» EXERCISE DIRECTIONS: Report how many lines of the listing contain the string "textwidth", with no other words.

» LISTED RECORDS:
————————
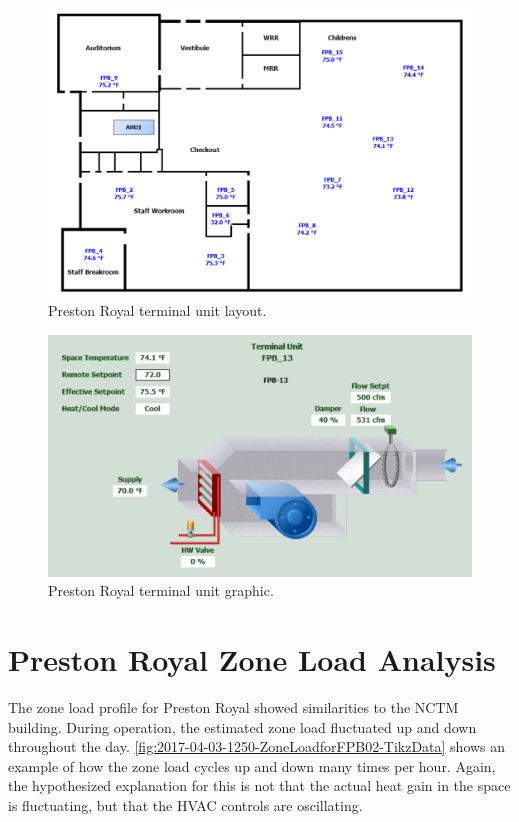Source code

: \begin{figure}
\centering
\includegraphics[width=\textwidth]{Images/PrestonRoyalFPBLayoutGraphic.PNG}
\caption{Preston Royal terminal unit layout.}
\label{fig:PrestonRoyalTerminalUnitLayout}
\end{figure}

\begin{figure}
\centering
\includegraphics[width=\textwidth]{Images/PrestonRoyalTerminalUnitGraphic.PNG}
\caption{Preston Royal terminal unit graphic. }
\label{fig:PrestonRoyalTerminalUnitGraphic}
\end{figure}



\section{Preston Royal Zone Load Analysis}

The zone load profile for Preston Royal showed similarities to the NCTM
building. During operation, the estimated zone load fluctuated up and
down throughout the day. \figref{}
\ref{fig:2017-04-03-1250-ZoneLoadforFPB02-TikzData} shows an example of
how the zone load cycles up and down many times per hour. Again, the
hypothesized explanation for this is not that the actual heat gain in
the space is fluctuating, but that the HVAC controls are oscillating.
————————
» RESULT: 2